By Jeff Bradshaw, Associate Professor of Entomology and Extension Specialist
Panhandle Research and Extension Center
A research project is under way at the Panhandle Research and Extension Center to help determine whether a parasitoid wasp can help control the western bean cutworm, a pest that causes serious damage to dry edible beans in the Nebraska Panhandle.
Initial data from the first year, 2016, raised several questions, and more studies are planned for 2017.
The wasp, Trichogramma ostriniae is an important native parasitoid of the Asian corn borer. In the early 1990s, efforts were made to establish it in the northeastern United States for control of European corn borer, an important pest of corn.
In New York several million female wasps were released from 1991-93 with some success for sweet corn producers in that region. Trichogramma wasps are still not much used for biocontrol outside of Asia, and information about its biology is limited. However, recent studies have shown that a single release (about 70,000 per hectare or 28,328 per acre) could provide season-long suppression of the corn borer and reduce ear damage by 50 percent.
Additionally, previous studies in New York found that the wasp persisted in commercial sweet corn fields after insecticide applications, making this parasitoid an ideal tool for integrated pest management. Therefore, we began to study the release of T. ostrinae in commercial dry bean fields against the western bean cutworms in 2016 for the first time. Below is the initial findings from this first season of data.
Study design
In 2016, Trichogramma ostrinae wasps were released onto two commercial dry edible bean fields in Scotts Bluff County on July 14 (“Hill” field) and July 15 (“Water Tower” field). Within each field, an area of about 40 acres was selected and the release point was centered in each field to serve as the experimental unit. Each experimental unit was then partitioned into a grid of 36 sampling units. About 2 million T. ostrinae wasps were released per field in the center of the experimental unit.
At the same time as the wasps were released, 36 newly-laid, western bean cutworm eggs were placed at the center of each sampling unit onto the underside of a bean leaf to serve as sentinel hosts. A sticky card was also placed at each sentinel host site. The sentinel egg masses and the sticky cards were collected and replaced with new egg masses and cards four times in July and brought back to the lab, where they were incubated.
Results
The Trichograma wasps were found to increase in number throughout the duration of the study via sticky card sampling (first graph). Unfortunately, recovery on sticky cards was very low with only 0.01 to 0.02 percent of the population recovered, and almost no parasitized eggs were recovered.

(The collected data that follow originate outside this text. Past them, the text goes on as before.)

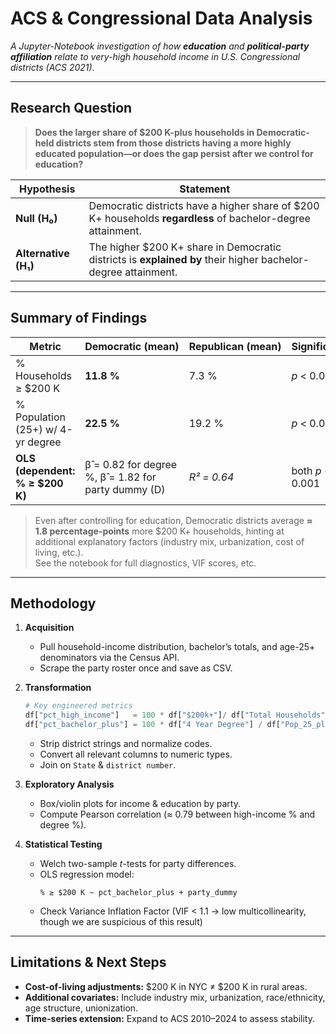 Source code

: # ACS & Congressional Data Analysis

*A Jupyter-Notebook investigation of how **education** and **political-party affiliation** relate to very-high household income in U.S. Congressional districts (ACS 2021).*

---

## Research Question

> **Does the larger share of \$200 K-plus households in Democratic-held districts stem from those districts having a more highly educated population—or does the gap persist after we control for education?**

| Hypothesis | Statement |
| ---------- | --------- |
| **Null (H₀)** | Democratic districts have a higher share of \$200 K+ households **regardless** of bachelor-degree attainment. |
| **Alternative (H₁)** | The higher \$200 K+ share in Democratic districts is **explained by** their higher bachelor-degree attainment. |

---

## Summary of Findings

| Metric | Democratic&nbsp;(mean) | Republican&nbsp;(mean) | Significance |
| ------ | --------------------- | ---------------------- | ------------ |
| % Households ≥ \$200 K | **11.8 %** | 7.3 % | *p* < 0.001 |
| % Population (25+) w/ 4-yr degree | **22.5 %** | 19.2 % | *p* < 0.001 |
| **OLS (dependent: % ≥ \$200 K)** | β̂ = 0.82 for degree %, β̂ = 1.82 for party dummy (D) | *R² = 0.64* | both *p* < 0.001 |

> Even after controlling for education, Democratic districts average **≈ 1.8 percentage-points** more \$200 K+ households, hinting at additional explanatory factors (industry mix, urbanization, cost of living, etc.).  
> See the notebook for full diagnostics, VIF scores, etc.

---

## Methodology

1. **Acquisition**

   * Pull household-income distribution, bachelor’s totals, and age-25+ denominators via the Census API.
   * Scrape the party roster once and save as CSV.

2. **Transformation**

   ```python
   # Key engineered metrics
   df["pct_high_income"]   = 100 * df["$200k+"]/ df["Total Households"]
   df["pct_bachelor_plus"] = 100 * df["4 Year Degree"] / df["Pop_25_plus"]
   ```

   * Strip district strings and normalize codes.
   * Convert all relevant columns to numeric types.
   * Join on `State` & `district number`.

3. **Exploratory Analysis**

   * Box/violin plots for income & education by party.
   * Compute Pearson correlation (≈ 0.79 between high-income % and degree %).

4. **Statistical Testing**

   * Welch two-sample *t*-tests for party differences.
   * OLS regression model:
     ```
     % ≥ $200 K ~ pct_bachelor_plus + party_dummy
     ```
   * Check Variance Inflation Factor (VIF < 1.1 → low multicollinearity, though we are suspicious of this result)

---

## Limitations & Next Steps

* **Cost-of-living adjustments:** \$200 K in NYC ≠ \$200 K in rural areas.
* **Additional covariates:** Include industry mix, urbanization, race/ethnicity, age structure, unionization.
* **Time-series extension:** Expand to ACS 2010–2024 to assess stability.
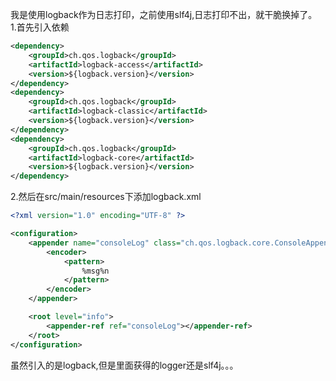 我是使用logback作为日志打印，之前使用slf4j,日志打印不出，就干脆换掉了。<br>
1.首先引入依赖
```xml
<dependency>
    <groupId>ch.qos.logback</groupId>
    <artifactId>logback-access</artifactId>
    <version>${logback.version}</version>
</dependency>
<dependency>
    <groupId>ch.qos.logback</groupId>
    <artifactId>logback-classic</artifactId>
    <version>${logback.version}</version>
</dependency>
<dependency>
    <groupId>ch.qos.logback</groupId>
    <artifactId>logback-core</artifactId>
    <version>${logback.version}</version>
</dependency>
```
2.然后在src/main/resources下添加logback.xml
```xml
<?xml version="1.0" encoding="UTF-8" ?>

<configuration>
    <appender name="consoleLog" class="ch.qos.logback.core.ConsoleAppender">
        <encoder>
            <pattern>
                %msg%n
            </pattern>
        </encoder>
    </appender>

    <root level="info">
        <appender-ref ref="consoleLog"></appender-ref>
    </root>
</configuration>
```
虽然引入的是logback,但是里面获得的logger还是slf4j。。。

The low recovery rate on sticky traps may indicate that not enough wasps were released to enable effective parasitism. Because of the low recapture rate, no clear distance by day function could be derived. However, there was some indication of an average-distance-by-release-point function (second graph), with a progressively declining recapture as sampling locations moved away from the release point.
These functions will be important to determine in the future so that an effective number (but not an excessive amount) of Trichograma wasps can be released.
The 2017 plan will include a massive increase in the number of T. ostrinae wasps released, with the intention of releases in the Nebraska Panhandle as well as in central and eastern Nebraska. A similar intensive sampling designed is planned for 2017 in Scotts Bluff County.